„Können Tore schießen und effizient sein“

Für LASK ist 7:0 ein Signal, dass es in richtige Richtung geht — Am Sonntag wartet der WAC

FUSSBALL: EUROPA LEAGUE / QUALIFIKATION / 3. RUNDE: LASK LIN

1:0 gegen die Austria, 1:1 gegen Tirol. In den ersten beiden Bundesliga-Matches hatte der LASK trotz phasenweise sehr guter Leistung nur zweimal (und das nach Standardsituationen) getroffen, doch in der 3. Runde der Europa-League-Qualifikation haben die Athletiker am Donnerstag eine echte Torlawine in Form eines 7:0 losgetreten.

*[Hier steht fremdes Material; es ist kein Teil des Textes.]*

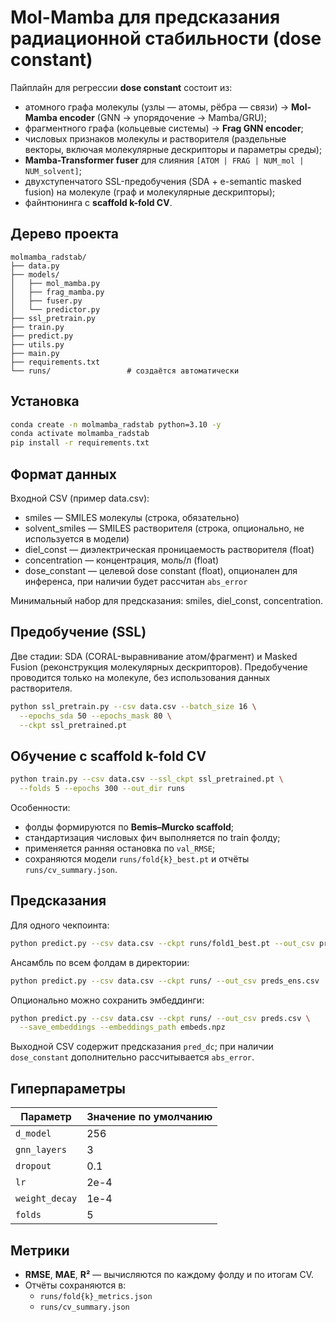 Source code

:# Mol-Mamba для предсказания радиационной стабильности (dose constant)

Пайплайн для регрессии **dose constant** состоит из:
- атомного графа молекулы (узлы — атомы, рёбра — связи) → **Mol-Mamba encoder** (GNN → упорядочение → Mamba/GRU);
- фрагментного графа (кольцевые системы) → **Frag GNN encoder**;
- числовых признаков молекулы и растворителя (раздельные векторы, включая молекулярные дескрипторы и параметры среды);
- **Mamba-Transformer fuser** для слияния `[ATOM | FRAG | NUM_mol | NUM_solvent]`;
- двухступенчатого SSL-предобучения (SDA + e-semantic masked fusion) на молекуле (граф и молекулярные дескрипторы);
- файнтюнинга с **scaffold k-fold CV**.

## Дерево проекта
```
molmamba_radstab/
├── data.py
├── models/
│   ├── mol_mamba.py
│   ├── frag_mamba.py
│   ├── fuser.py
│   └── predictor.py
├── ssl_pretrain.py
├── train.py
├── predict.py
├── utils.py
├── main.py
├── requirements.txt
└── runs/                 # создаётся автоматически
```

## Установка
```bash
conda create -n molmamba_radstab python=3.10 -y
conda activate molmamba_radstab
pip install -r requirements.txt
```

## Формат данных

Входной CSV (пример data.csv):
- smiles — SMILES молекулы (строка, обязательно)
- solvent_smiles — SMILES растворителя (строка, опционально, не используется в модели)
- diel_const — диэлектрическая проницаемость растворителя (float)
- concentration — концентрация, моль/л (float)
- dose_constant — целевой dose constant (float), опционален для инференса, при наличии будет рассчитан `abs_error`

Минимальный набор для предсказания: smiles, diel_const, concentration.

## Предобучение (SSL)

Две стадии: SDA (CORAL-выравнивание атом/фрагмент) и Masked Fusion (реконструкция молекулярных дескрипторов). Предобучение проводится только на молекуле, без использования данных растворителя.

```bash
python ssl_pretrain.py --csv data.csv --batch_size 16 \
  --epochs_sda 50 --epochs_mask 80 \
  --ckpt ssl_pretrained.pt
```

## Обучение с scaffold k-fold CV

```bash
python train.py --csv data.csv --ssl_ckpt ssl_pretrained.pt \
  --folds 5 --epochs 300 --out_dir runs
```

Особенности:
- фолды формируются по **Bemis–Murcko scaffold**;
- стандартизация числовых фич выполняется по train фолду;
- применяется ранняя остановка по `val_RMSE`;
- сохраняются модели `runs/fold{k}_best.pt` и отчёты `runs/cv_summary.json`.

## Предсказания

Для одного чекпоинта:
```bash
python predict.py --csv data.csv --ckpt runs/fold1_best.pt --out_csv preds.csv
```

Ансамбль по всем фолдам в директории:
```bash
python predict.py --csv data.csv --ckpt runs/ --out_csv preds_ens.csv
```

Опционально можно сохранить эмбеддинги:
```bash
python predict.py --csv data.csv --ckpt runs/ --out_csv preds.csv \
  --save_embeddings --embeddings_path embeds.npz
```

Выходной CSV содержит предсказания `pred_dc`; при наличии `dose_constant` дополнительно рассчитывается `abs_error`.

## Гиперпараметры

| Параметр          | Значение по умолчанию |
|-------------------|-----------------------|
| `d_model`         | 256                   |
| `gnn_layers`      | 3                     |
| `dropout`         | 0.1                   |
| `lr`              | 2e-4                  |
| `weight_decay`    | 1e-4                  |
| `folds`           | 5                     |

## Метрики

- **RMSE**, **MAE**, **R²** — вычисляются по каждому фолду и по итогам CV.
- Отчёты сохраняются в:
  - `runs/fold{k}_metrics.json`
  - `runs/cv_summary.json`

„Ein Sieg, der uns viel Kraft gibt und der ein gutes Signal ist. Das zeigt, dass wir in die richtige Richtung gehen“, freute sich Trainer Dominik Thalhammer. Ihn hatte die durchwachsene Chancenauswertung ohnehin nie beunruhigt: „Wir waren gelassen und die Mannschaft hat weiter hart gearbeitet.“

Das Ergebnis konnte sich sehen lassen, den Torreigen hatte Marko Raguz mit einem Doppelpack (6./16.) eröffnet, nach der Pause trafen noch die Teamkollegen Filipovic, Michorl, Gruber, Balic und Sabitzer. „Wir sind in letzter Zeit kritisiert worden, heute haben wir gezeigt, dass wir Tore schießen und effizient sein können“, grinste der Stürmer, der in nunmehr 15 internationalen Matches bereits achtmal für den LASK gescort hat. Der Grund für den klaren Sieg? „Wir haben uns an den Matchplan gehalten, die Räume über die Seite sehr gut bespielt.“

„Gibt Dinge, die man optimieren kann“

Das bestätigte auch der Coach: „Die Mannschaft hat das gut gemacht und den Sieg auch in dieser Höhe verdient. DAC hat sehr riskant gespielt, das haben wir ausnützen können“, so Thalhammer. Typisch Trainer verfiel er aber nicht in Euphorie. Er will nicht schwarz-weiß denken: „Auch so ein Spiel ist nicht ausnahmslos positiv zu bewerten, es gibt Dinge, die man optimieren kann“, betonte Thalhammer.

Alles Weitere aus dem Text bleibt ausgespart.